Friday, March 23, 2012

Keeping Things Fresh

Pop quiz: what’s the difference between the following feed URLs?

  1. https://gdata.youtube.com/feeds/api/users/googledevelopers/uploads?v=2
  2. https://gdata.youtube.com/feeds/api/users/googledevelopers/uploads?v=2&orderby=published
  3. https://gdata.youtube.com/feeds/api/videos?v=2&author=googledevelopers&orderby=published

All three will return a list of videos uploaded in the GoogleDevelopers YouTube channel, with the most recent uploads listed first. However, only the first URL will return the freshest results available — the second or third feeds could both be missing videos that were uploaded within the past few hours. In addition, even if the videos are listed in the second and third feeds, the metadata returned for those videos might not reflect any recent updates.

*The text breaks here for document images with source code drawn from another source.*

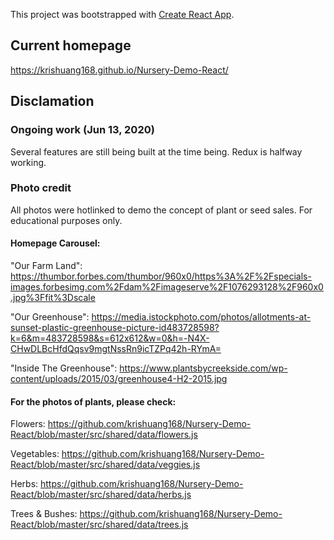 This project was bootstrapped with [Create React App](https://github.com/facebook/create-react-app).

## Current homepage

https://krishuang168.github.io/Nursery-Demo-React/

## Disclamation

### Ongoing work (Jun 13, 2020)

Several features are still being built at the time being. Redux is halfway working.


### Photo credit

All photos were hotlinked to demo the concept of plant or seed sales.
For educational purposes only. 

#### Homepage Carousel:

"Our Farm Land": https://thumbor.forbes.com/thumbor/960x0/https%3A%2F%2Fspecials-images.forbesimg.com%2Fdam%2Fimageserve%2F1076293128%2F960x0.jpg%3Ffit%3Dscale
                  
"Our Greenhouse": https://media.istockphoto.com/photos/allotments-at-sunset-plastic-greenhouse-picture-id483728598?k=6&m=483728598&s=612x612&w=0&h=-N4X-CHwDLBcHfdQqsv9mgtNssRn9icTZPq42h-RYmA=
                  
"Inside The Greenhouse": https://www.plantsbycreekside.com/wp-content/uploads/2015/03/greenhouse4-H2-2015.jpg

#### For the photos of plants, please check:

Flowers:
https://github.com/krishuang168/Nursery-Demo-React/blob/master/src/shared/data/flowers.js

Vegetables:
https://github.com/krishuang168/Nursery-Demo-React/blob/master/src/shared/data/veggies.js

Herbs:
https://github.com/krishuang168/Nursery-Demo-React/blob/master/src/shared/data/herbs.js

Trees & Bushes:
https://github.com/krishuang168/Nursery-Demo-React/blob/master/src/shared/data/trees.js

The reason for this, as explained in our documentation, is that some requests go against our search index, which has cached data, while other requests retrieve data directly from our backend databases, which always contain the most up-to-date data. To determine whether a request will query the search index or the backend database, you can use the following rules of thumb:

  • If your request only includes the max-results and/or start-index query parameters, then it should go against the backend database and the results will be fresh. A few other parameters that change the way the feed is formatted, like prettyprint, callback, or alt, can also be used without triggering the search index. Although it does filter results out of the feed, the fields parameter can also be used while still going against the backend database, because the filtering is performed server-side after the data has been retrieved.

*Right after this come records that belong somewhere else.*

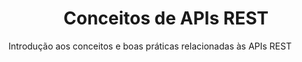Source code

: <h1 align="center"> Conceitos de APIs REST </h1>
 Introdução aos conceitos e boas práticas relacionadas às APIs REST
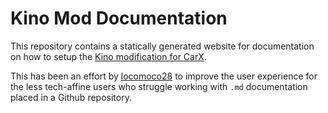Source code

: # Kino Mod Documentation

This repository contains a statically generated website for documentation on how to setup the [Kino modification for CarX](https://github.com/trbflxr/kino).

This has been an effort by [locomoco28](https://github.com/locomoco28) to improve the user experience for the less tech-affine users who struggle working with `.md` documentation placed in a Github repository.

  • If your request contains other parameters, there’s a good chance it will end up against the search index. Some common parameters that will always trigger a search are q and orderby.

Going against the search index isn’t inherently a bad thing. Using the search index is an incredibly efficient way of returning all the videos that match an arbitrary keyword, or ordering a feed of videos so that they’re sorted by view count. The important thing to realize is that the search index doesn’t need to be used for tasks that the backend database can handle, and you’ll get fresher results from the backend database.

Until now we’ve been focusing on retrieving a feed of videos uploaded in a specific account, but these same principles apply to looking up a single video with a given ID as well. Using the information above, can you determine which of these URLs will request a video entry from the backend database, and which will go against the search index?

  1. https://gdata.youtube.com/feeds/api/videos/sOEAD-gfJ_M?v=2
  2. http://gdata.youtube.com/feeds/api/videos?q=sOEAD-gfJ_M?v=2

As you’ve probably figured out, the first URL retrieves the entry for video ID sOEAD-gfJ_M directly from the backend database, while the second URL searches for all entries with metadata containing sOEAD-gfJ_M and then returns the one matching result. The results look similar, but only the first URL will give you the complete, up-to-date video metadata. As such, we recommend always using that syntax when retrieving the entry for a video whose ID you know.

Cheers,
-Jeff Posnick, YouTube API Team